Magdalen College was founded in 1458 by William Waynflete, Bishop of Winchester, and Lord Chancellor. He wanted a college on the grandest scale, and his foundation was the largest in Oxford, with 40 Fellows, 30 scholars (known at Magdalen as Demies), and a large choir for his Chapel. Waynflete lived to a great age, dying in 1486, by which time Magdalen was equipped with a large income, splendid buildings, and a set of statutes.
Magdalen quickly became one of Oxford’s most prominent colleges. Kings and Princes visited us, including Edward IV, Richard III and James I. We soon produced alumni who achieved great things in later life, including Thomas Wolsey, Fellow here in the 1490s, and Henry VIII’s chief minister for two decades.

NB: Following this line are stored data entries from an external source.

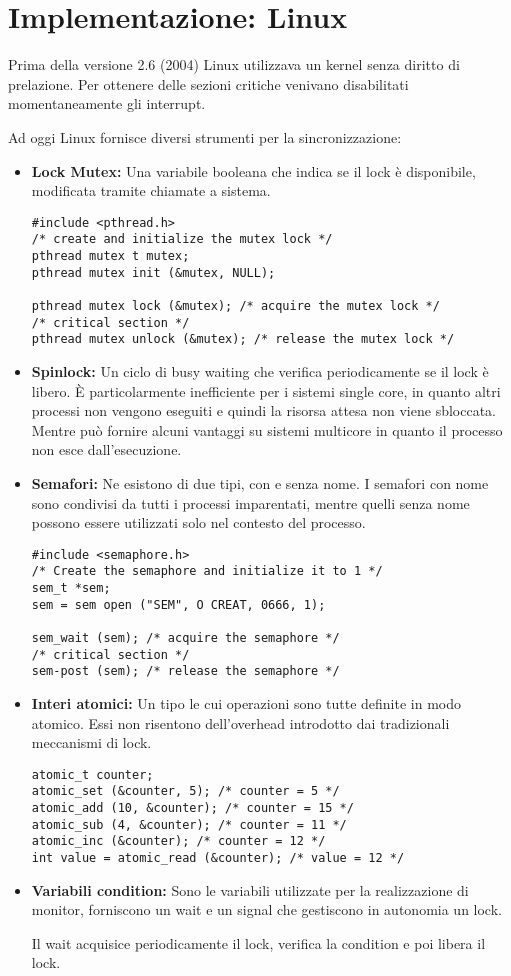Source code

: \section{Implementazione: Linux}
Prima della versione 2.6 (2004) Linux utilizzava un kernel senza diritto di prelazione. Per ottenere delle sezioni critiche venivano disabilitati momentaneamente gli interrupt.

\spacer
Ad oggi Linux fornisce diversi strumenti per la sincronizzazione:
\begin{itemize}
    \item \textbf{Lock Mutex:} Una variabile booleana che indica se il lock è disponibile, modificata tramite chiamate a sistema.
          \begin{verbatim}
#include <pthread.h>
/* create and initialize the mutex lock */ 
pthread mutex t mutex;
pthread mutex init (&mutex, NULL);

pthread mutex lock (&mutex); /* acquire the mutex lock */ 
/* critical section */
pthread mutex unlock (&mutex); /* release the mutex lock */ 
    \end{verbatim}
    \item \textbf{Spinlock:} Un ciclo di busy waiting che verifica periodicamente se il lock è libero. È particolarmente inefficiente per i sistemi single core, in quanto altri processi non vengono eseguiti e quindi la risorsa attesa non viene sbloccata. Mentre può fornire alcuni vantaggi su sistemi multicore in quanto il processo non esce dall'esecuzione.
    \item \textbf{Semafori:} Ne esistono di due tipi, con e senza nome. I semafori con nome sono condivisi da tutti i processi imparentati, mentre quelli senza nome possono essere utilizzati solo nel contesto del processo.
          \begin{verbatim}
#include <semaphore.h>
/* Create the semaphore and initialize it to 1 */
sem_t *sem;
sem = sem open ("SEM", O CREAT, 0666, 1);

sem_wait (sem); /* acquire the semaphore */
/* critical section */
sem-post (sem); /* release the semaphore */ 
            \end{verbatim}
    \item \textbf{Interi atomici:} Un tipo le cui operazioni sono tutte definite in modo atomico. Essi non risentono dell'overhead introdotto dai tradizionali meccanismi di lock.
          \begin{verbatim}
atomic_t counter;
atomic_set (&counter, 5); /* counter = 5 */
atomic_add (10, &counter); /* counter = 15 */
atomic_sub (4, &counter); /* counter = 11 */
atomic_inc (&counter); /* counter = 12 */
int value = atomic_read (&counter); /* value = 12 */
    \end{verbatim}

    \item \textbf{Variabili condition:} Sono le variabili utilizzate per la realizzazione di monitor, forniscono un wait e un signal che gestiscono in autonomia un lock.

          Il wait acquisice periodicamente il lock, verifica la condition e poi libera il lock.

\end{itemize}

The College survived the troubles of the Reformation in the 16th century. During the English Civil War of the 1640s, we were solidly Royalist, and had to endure a purge of our President and many of our Fellows after the victory of the Parliamentarians.
The most dramatic period in Magdalen’s history came during the reign of James II. In 1687, our President died, and James tried twice to force the Fellows to accept a President of his choosing. The Fellows refused, and James, losing patience, demanded that all the Fellows who opposed him be expelled. This act caused national outrage: the courage of the Fellows was praised, and the King was much criticised. Late in 1688, James reinstated the expelled Fellows, but it was too late to save him: he was deposed a few weeks later.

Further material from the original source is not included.